The latest paper that I'm aware of on this topic deals with a very detailed calculation of calculating the tipping time of a quantum rod. In this calculation, the author showed that the classical problem can be recovered when the Planck constant goes to zero, and draws the conclusion that:
.. the tipping of the quantum rod can be understood as having been triggered by the uncertainty in angular momentum engendered by localization of the initial state...
The article is a bit difficult to follow, and I didn't get any direct value of the tipping time.

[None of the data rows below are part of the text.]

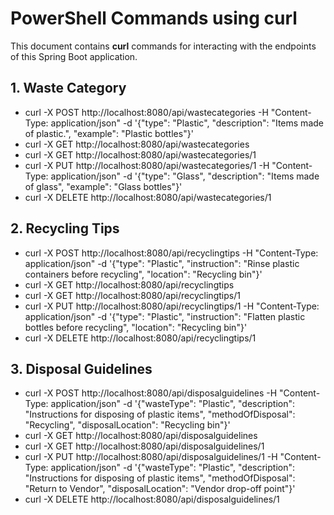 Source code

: # PowerShell Commands using curl

This document contains **curl** commands for interacting with the endpoints of this Spring Boot application.

## 1. Waste Category

- curl -X POST http://localhost:8080/api/wastecategories -H "Content-Type: application/json" -d '{"type": "Plastic", "description": "Items made of plastic.", "example": "Plastic bottles"}'
- curl -X GET http://localhost:8080/api/wastecategories
- curl -X GET http://localhost:8080/api/wastecategories/1
- curl -X PUT http://localhost:8080/api/wastecategories/1 -H "Content-Type: application/json" -d '{"type": "Glass", "description": "Items made of glass", "example": "Glass bottles"}'
- curl -X DELETE http://localhost:8080/api/wastecategories/1

## 2. Recycling Tips

- curl -X POST http://localhost:8080/api/recyclingtips -H "Content-Type: application/json" -d '{"type": "Plastic", "instruction": "Rinse plastic containers before recycling", "location": "Recycling bin"}'
- curl -X GET http://localhost:8080/api/recyclingtips
- curl -X GET http://localhost:8080/api/recyclingtips/1
- curl -X PUT http://localhost:8080/api/recyclingtips/1 -H "Content-Type: application/json" -d '{"type": "Plastic", "instruction": "Flatten plastic bottles before recycling", "location": "Recycling bin"}'
- curl -X DELETE http://localhost:8080/api/recyclingtips/1

## 3. Disposal Guidelines
- curl -X POST http://localhost:8080/api/disposalguidelines -H "Content-Type: application/json" -d '{"wasteType": "Plastic", "description": "Instructions for disposing of plastic items", "methodOfDisposal": "Recycling", "disposalLocation": "Recycling bin"}'
- curl -X GET http://localhost:8080/api/disposalguidelines
- curl -X GET http://localhost:8080/api/disposalguidelines/1
- curl -X PUT http://localhost:8080/api/disposalguidelines/1 -H "Content-Type: application/json" -d '{"wasteType": "Plastic", "description": "Instructions for disposing of plastic items", "methodOfDisposal": "Return to Vendor", "disposalLocation": "Vendor drop-off point"}'
- curl -X DELETE http://localhost:8080/api/disposalguidelines/1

The more interesting papers that I've found earlier on the same topic are much more illuminating than this one. A paper by Don Easton presents a caution for people who tries to apply QM as the basis of the tipping time. His calculation of the tipping time, using QM, gives a humongous number: 0.6 million years. He examined why some posted solutions actually gave a balancing time of the order of 3 seconds, and why those treatment may be faulty.
Another paper that cautioned the use of the HUP in calculating the tipping time is a paper by Shegelski et al. Here, they caution that one can't just use the HUP alone, and they also compared this to the faulty application of the WKB approximation to this problem.
Fascinating! Certainly something that I read in bed before going to sleep! :)
 O. Parrikar, Eur. J. Phys. v.31, p.317 (2010). You can also get a free copy of the paper within the first 30 days of online publication at this link.
 D. Easton, Eur. J. Phys. v.28, p.1097 (2007).
 M.r.A. Shegelski et al., Am. J. Phys. v.73, p.686 (2005).